Panel Agrees Slovenia Needs Stable Business Environment

Ljubljana, 18 January (STA) - Participants of Monday's panel on the future of the Slovenian economy, featuring Economy Minister Darja Radic, agreed that the state should create a stable environment for businesses as there are enough potential strategic investors.

Radic told the panel organised in Ljubljana by daily Dnevnik that the key problem of the Slovenian economy was considerable indebtedness of companies and the credit crunch, which is holding back recovery.

Acquiring fresh capital will be the key. "The question is whether there is enough such capital in Slovenia or whether it is necessary to get capital elsewhere. There will probably be a combination of both."

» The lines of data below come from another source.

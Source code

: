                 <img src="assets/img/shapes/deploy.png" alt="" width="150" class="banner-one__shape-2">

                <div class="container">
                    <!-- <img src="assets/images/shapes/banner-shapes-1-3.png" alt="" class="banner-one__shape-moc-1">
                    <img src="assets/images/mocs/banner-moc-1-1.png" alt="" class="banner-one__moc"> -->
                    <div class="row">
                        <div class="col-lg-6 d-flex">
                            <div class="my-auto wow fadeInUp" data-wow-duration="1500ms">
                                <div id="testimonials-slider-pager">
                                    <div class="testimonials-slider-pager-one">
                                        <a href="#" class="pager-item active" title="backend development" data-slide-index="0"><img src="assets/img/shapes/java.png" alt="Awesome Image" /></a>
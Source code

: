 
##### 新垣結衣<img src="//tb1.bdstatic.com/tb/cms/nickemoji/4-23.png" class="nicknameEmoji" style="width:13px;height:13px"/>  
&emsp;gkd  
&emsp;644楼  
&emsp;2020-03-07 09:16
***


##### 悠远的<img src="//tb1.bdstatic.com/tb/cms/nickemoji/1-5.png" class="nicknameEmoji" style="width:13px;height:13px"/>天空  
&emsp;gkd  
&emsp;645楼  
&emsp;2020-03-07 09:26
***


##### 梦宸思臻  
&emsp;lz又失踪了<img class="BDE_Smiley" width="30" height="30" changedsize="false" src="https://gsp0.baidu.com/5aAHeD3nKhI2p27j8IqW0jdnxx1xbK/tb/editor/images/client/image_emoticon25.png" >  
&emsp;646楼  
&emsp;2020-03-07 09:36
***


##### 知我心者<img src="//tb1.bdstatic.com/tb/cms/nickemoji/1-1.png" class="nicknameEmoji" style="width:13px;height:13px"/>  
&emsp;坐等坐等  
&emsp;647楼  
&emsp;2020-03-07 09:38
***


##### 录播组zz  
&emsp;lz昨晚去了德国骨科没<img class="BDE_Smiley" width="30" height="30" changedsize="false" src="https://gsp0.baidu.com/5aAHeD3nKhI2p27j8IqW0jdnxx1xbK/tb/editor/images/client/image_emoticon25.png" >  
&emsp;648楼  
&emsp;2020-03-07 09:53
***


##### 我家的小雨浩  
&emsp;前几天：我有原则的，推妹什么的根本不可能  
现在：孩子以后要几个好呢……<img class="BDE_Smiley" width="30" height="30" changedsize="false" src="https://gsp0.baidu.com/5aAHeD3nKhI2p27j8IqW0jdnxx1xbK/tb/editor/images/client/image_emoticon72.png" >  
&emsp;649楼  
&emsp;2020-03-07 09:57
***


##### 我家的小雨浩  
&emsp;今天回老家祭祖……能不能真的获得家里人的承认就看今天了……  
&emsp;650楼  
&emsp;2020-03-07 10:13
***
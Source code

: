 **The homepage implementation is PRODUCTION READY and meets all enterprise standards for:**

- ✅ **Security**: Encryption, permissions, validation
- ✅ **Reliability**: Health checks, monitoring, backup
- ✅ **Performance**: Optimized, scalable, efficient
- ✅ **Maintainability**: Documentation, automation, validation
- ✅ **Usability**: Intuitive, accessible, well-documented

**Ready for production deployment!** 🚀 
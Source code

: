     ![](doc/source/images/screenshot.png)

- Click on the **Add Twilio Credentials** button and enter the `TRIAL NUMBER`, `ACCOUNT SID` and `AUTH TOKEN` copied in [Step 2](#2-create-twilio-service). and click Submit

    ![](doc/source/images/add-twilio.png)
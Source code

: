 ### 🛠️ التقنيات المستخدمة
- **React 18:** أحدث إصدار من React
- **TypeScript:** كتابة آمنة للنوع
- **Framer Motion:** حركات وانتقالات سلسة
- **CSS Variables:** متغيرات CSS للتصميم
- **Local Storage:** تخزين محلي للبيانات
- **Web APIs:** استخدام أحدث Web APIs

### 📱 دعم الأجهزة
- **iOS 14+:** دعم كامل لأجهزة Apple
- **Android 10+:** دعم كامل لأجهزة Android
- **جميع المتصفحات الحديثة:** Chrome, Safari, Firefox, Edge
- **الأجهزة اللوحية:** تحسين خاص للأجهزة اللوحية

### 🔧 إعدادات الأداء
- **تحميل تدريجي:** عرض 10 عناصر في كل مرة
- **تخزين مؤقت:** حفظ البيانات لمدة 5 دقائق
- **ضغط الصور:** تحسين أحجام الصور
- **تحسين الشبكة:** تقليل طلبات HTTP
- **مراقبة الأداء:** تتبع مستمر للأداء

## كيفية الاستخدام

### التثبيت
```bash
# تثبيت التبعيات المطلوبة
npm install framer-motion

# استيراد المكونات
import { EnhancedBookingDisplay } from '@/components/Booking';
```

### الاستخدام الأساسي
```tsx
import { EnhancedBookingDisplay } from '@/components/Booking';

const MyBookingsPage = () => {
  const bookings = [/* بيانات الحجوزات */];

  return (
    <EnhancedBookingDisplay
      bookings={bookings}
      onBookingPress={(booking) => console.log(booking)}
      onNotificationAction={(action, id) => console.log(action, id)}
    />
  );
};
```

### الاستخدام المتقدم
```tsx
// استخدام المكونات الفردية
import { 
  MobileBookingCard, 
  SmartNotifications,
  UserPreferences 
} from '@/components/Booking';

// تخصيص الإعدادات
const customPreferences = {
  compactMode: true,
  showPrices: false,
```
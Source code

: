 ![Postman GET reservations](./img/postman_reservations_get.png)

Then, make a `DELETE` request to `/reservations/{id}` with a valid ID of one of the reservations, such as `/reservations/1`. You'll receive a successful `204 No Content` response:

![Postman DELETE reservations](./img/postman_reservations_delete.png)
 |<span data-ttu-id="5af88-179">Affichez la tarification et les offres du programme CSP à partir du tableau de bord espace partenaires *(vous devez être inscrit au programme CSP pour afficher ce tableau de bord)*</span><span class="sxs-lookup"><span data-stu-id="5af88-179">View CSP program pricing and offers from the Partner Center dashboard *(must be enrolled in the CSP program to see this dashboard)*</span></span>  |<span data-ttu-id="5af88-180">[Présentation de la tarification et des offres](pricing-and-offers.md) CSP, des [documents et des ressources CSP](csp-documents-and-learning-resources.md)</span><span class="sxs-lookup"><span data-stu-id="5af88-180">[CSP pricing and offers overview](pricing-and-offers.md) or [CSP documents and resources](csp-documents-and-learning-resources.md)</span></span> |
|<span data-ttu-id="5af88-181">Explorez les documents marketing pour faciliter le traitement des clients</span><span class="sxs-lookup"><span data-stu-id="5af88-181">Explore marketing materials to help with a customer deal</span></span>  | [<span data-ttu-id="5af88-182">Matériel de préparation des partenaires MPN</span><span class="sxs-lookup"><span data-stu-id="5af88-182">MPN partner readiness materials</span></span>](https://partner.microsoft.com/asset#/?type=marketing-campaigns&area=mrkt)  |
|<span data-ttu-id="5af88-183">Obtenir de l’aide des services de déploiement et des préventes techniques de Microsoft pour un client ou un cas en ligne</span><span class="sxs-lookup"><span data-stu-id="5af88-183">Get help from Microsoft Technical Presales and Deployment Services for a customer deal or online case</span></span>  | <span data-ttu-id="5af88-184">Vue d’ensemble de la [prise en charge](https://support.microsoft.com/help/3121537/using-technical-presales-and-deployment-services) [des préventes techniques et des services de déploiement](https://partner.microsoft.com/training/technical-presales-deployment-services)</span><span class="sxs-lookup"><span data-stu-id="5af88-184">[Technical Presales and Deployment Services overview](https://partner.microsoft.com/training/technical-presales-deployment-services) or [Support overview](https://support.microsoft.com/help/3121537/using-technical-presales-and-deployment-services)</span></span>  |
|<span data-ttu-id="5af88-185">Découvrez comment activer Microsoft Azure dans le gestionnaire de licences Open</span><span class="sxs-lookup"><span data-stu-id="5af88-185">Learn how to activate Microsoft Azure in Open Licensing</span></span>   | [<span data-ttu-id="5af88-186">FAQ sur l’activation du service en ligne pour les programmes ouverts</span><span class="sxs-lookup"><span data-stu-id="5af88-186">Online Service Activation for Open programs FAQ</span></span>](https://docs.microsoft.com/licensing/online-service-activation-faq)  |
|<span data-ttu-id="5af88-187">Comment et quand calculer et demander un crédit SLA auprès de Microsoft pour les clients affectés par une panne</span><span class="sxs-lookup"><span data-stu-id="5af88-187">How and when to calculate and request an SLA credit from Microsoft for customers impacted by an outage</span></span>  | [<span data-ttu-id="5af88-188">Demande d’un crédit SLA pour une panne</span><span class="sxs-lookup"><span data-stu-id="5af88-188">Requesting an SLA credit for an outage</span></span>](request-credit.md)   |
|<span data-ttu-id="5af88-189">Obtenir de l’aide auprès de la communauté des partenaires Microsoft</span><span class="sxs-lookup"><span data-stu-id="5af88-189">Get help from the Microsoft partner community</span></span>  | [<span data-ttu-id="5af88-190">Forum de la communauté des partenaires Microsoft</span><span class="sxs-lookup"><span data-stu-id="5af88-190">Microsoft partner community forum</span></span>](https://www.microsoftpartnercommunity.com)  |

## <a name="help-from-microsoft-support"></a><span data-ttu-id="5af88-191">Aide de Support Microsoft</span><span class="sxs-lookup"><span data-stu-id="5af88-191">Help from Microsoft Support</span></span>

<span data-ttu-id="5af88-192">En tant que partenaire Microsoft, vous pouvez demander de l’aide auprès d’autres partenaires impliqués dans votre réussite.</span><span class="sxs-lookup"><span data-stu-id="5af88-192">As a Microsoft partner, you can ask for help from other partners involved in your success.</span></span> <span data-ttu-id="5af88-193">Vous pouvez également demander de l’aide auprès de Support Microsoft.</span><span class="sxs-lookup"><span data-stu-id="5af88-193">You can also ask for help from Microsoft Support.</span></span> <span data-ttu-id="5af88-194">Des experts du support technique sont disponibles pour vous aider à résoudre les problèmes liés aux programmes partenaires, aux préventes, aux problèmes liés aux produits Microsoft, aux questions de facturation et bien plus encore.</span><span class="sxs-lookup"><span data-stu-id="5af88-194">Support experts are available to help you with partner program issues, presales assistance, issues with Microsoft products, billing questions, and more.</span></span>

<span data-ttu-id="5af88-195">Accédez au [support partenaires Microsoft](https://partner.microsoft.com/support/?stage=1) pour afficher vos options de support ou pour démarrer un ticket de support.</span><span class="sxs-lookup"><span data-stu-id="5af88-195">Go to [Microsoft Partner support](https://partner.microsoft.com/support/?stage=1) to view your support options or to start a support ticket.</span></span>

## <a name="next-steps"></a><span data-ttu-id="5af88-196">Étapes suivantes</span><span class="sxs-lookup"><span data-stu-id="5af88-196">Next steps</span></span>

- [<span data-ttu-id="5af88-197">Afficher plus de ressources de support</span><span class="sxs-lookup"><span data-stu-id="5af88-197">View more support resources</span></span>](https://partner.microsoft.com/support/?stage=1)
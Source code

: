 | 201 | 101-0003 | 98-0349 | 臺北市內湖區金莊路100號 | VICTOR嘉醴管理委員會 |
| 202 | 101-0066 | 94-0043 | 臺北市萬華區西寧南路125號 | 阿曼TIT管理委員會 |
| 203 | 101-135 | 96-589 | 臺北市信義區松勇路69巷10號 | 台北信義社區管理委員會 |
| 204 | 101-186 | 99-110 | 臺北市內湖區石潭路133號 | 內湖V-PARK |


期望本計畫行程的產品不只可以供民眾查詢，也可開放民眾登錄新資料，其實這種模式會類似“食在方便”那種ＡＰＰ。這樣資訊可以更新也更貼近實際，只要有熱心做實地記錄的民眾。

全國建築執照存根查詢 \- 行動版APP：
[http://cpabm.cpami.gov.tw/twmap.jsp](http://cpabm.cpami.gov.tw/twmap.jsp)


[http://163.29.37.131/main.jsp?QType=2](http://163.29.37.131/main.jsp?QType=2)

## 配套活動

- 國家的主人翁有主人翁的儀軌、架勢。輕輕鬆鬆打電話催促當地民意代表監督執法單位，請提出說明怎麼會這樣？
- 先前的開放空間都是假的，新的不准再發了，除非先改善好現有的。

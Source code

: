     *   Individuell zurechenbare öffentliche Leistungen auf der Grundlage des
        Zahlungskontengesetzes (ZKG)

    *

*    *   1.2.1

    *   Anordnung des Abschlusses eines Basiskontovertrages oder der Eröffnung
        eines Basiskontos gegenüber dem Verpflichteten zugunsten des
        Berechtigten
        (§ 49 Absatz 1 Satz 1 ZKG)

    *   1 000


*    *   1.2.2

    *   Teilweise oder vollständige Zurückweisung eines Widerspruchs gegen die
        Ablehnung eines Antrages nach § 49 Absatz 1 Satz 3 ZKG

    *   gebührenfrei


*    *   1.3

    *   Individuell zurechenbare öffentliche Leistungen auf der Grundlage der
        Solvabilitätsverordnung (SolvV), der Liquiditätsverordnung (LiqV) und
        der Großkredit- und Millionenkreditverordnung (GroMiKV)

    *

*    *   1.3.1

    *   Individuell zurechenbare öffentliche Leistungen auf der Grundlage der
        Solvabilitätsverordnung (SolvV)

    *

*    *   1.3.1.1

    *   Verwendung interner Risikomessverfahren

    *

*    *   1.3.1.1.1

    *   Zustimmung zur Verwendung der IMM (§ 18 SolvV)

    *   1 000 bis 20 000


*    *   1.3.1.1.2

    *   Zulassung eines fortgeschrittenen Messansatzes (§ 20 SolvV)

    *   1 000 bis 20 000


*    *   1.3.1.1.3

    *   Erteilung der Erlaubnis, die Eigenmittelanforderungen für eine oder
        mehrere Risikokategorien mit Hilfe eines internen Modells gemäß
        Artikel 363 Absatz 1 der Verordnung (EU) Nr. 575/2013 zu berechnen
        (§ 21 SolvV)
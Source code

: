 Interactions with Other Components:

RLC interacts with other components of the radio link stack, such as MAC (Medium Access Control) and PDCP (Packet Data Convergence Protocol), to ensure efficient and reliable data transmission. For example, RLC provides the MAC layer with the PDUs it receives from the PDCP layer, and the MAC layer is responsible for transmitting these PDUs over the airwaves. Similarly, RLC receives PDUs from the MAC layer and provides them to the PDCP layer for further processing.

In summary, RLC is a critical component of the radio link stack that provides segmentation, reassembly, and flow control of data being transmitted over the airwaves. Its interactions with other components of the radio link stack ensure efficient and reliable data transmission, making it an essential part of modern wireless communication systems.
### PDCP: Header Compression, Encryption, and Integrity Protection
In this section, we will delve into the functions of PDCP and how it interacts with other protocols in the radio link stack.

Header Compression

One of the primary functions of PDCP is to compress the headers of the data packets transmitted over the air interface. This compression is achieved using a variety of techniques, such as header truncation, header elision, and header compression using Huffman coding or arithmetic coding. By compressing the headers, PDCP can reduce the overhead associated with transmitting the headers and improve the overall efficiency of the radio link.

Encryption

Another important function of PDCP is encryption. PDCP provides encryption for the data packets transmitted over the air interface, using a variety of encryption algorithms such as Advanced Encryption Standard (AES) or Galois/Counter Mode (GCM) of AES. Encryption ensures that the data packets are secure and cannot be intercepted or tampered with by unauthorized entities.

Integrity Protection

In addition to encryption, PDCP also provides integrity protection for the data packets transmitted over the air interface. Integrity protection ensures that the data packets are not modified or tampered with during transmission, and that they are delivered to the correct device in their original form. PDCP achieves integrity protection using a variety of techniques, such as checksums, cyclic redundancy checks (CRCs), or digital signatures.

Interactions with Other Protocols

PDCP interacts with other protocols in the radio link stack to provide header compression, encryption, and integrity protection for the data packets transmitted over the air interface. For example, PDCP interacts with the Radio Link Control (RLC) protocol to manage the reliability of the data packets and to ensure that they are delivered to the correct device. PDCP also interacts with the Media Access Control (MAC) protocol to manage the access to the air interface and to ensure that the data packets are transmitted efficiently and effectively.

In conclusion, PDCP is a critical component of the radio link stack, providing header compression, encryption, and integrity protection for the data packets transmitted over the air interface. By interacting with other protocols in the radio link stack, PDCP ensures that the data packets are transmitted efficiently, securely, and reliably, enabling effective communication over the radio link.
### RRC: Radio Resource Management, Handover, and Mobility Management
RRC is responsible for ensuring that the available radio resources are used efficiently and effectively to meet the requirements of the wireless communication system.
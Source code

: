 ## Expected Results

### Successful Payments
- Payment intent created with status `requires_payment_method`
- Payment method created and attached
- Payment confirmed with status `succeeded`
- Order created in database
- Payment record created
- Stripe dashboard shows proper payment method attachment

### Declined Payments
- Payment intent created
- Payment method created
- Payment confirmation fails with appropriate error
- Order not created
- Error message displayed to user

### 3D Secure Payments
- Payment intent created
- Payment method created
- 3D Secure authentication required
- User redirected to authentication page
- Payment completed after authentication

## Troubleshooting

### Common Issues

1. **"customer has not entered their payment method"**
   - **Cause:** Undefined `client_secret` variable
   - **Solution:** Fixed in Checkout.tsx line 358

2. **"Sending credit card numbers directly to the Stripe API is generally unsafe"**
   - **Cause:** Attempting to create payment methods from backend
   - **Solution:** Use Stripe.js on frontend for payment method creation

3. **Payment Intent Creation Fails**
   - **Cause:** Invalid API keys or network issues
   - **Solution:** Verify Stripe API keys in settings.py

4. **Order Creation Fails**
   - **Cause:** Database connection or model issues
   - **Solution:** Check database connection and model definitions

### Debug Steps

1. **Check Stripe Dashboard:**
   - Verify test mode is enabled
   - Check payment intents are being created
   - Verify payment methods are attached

According to Radic, if Slovenia does not create a favourable business environment, companies will seek it elsewhere. "This has to be done because we are small, because we all know each other," she said, adding that Slovenia needed input of foreign know-how in management.

The process of injecting capital in state-owned banks NLB and NKBM is taking too long, said the minister, while the director of the Securities Market Agency Damjan Zugelj added that many things would be solved with the immediate listing of NLB.

Chairman of retailer Mercator Ziga Debeljak meanwhile noted that Slovenia was lacking ambition and entrepreneurial spirit and that creating a good business environment was the responsibility of the state.

"Traditionally, economic growth in Slovenia has been fueled by investment and foreign demand. The strong recovery abroad is good news for us, but we have to be prepared."

The president of the board of directors of the SKB bank, Cvetka Selsek, added that state-owned banks in need of fresh capital should get it immediately. Otherwise, the state should list the banks or look for new owners instead of waiting.

Stojan Petric of industrial group Kolektor meanwhile believes that those responsible for indebtedness should provide the capital injections in struggling companies. "Looking for loans in banks and supporting ineffective companies will not bring us out of the crisis."

Marko Jaklic of Ljubljana Faculty of Economics said that the public and the state had been too tolerant of risky management buyouts. He now expects a serious strategy which would prevent companies falling victim to MBOs. "This government needs a strategy of timely response."

Branko Drobnak, the boss of the insolvent financial group Poteza Skupina, called for the establishment of a bad bank.

According to him, economic growth in Slovenia could be generated only by higher exports. Slovenia's problem is that companies have not been restructured; some sectors are uncompetitive because their value added is absolutely too low.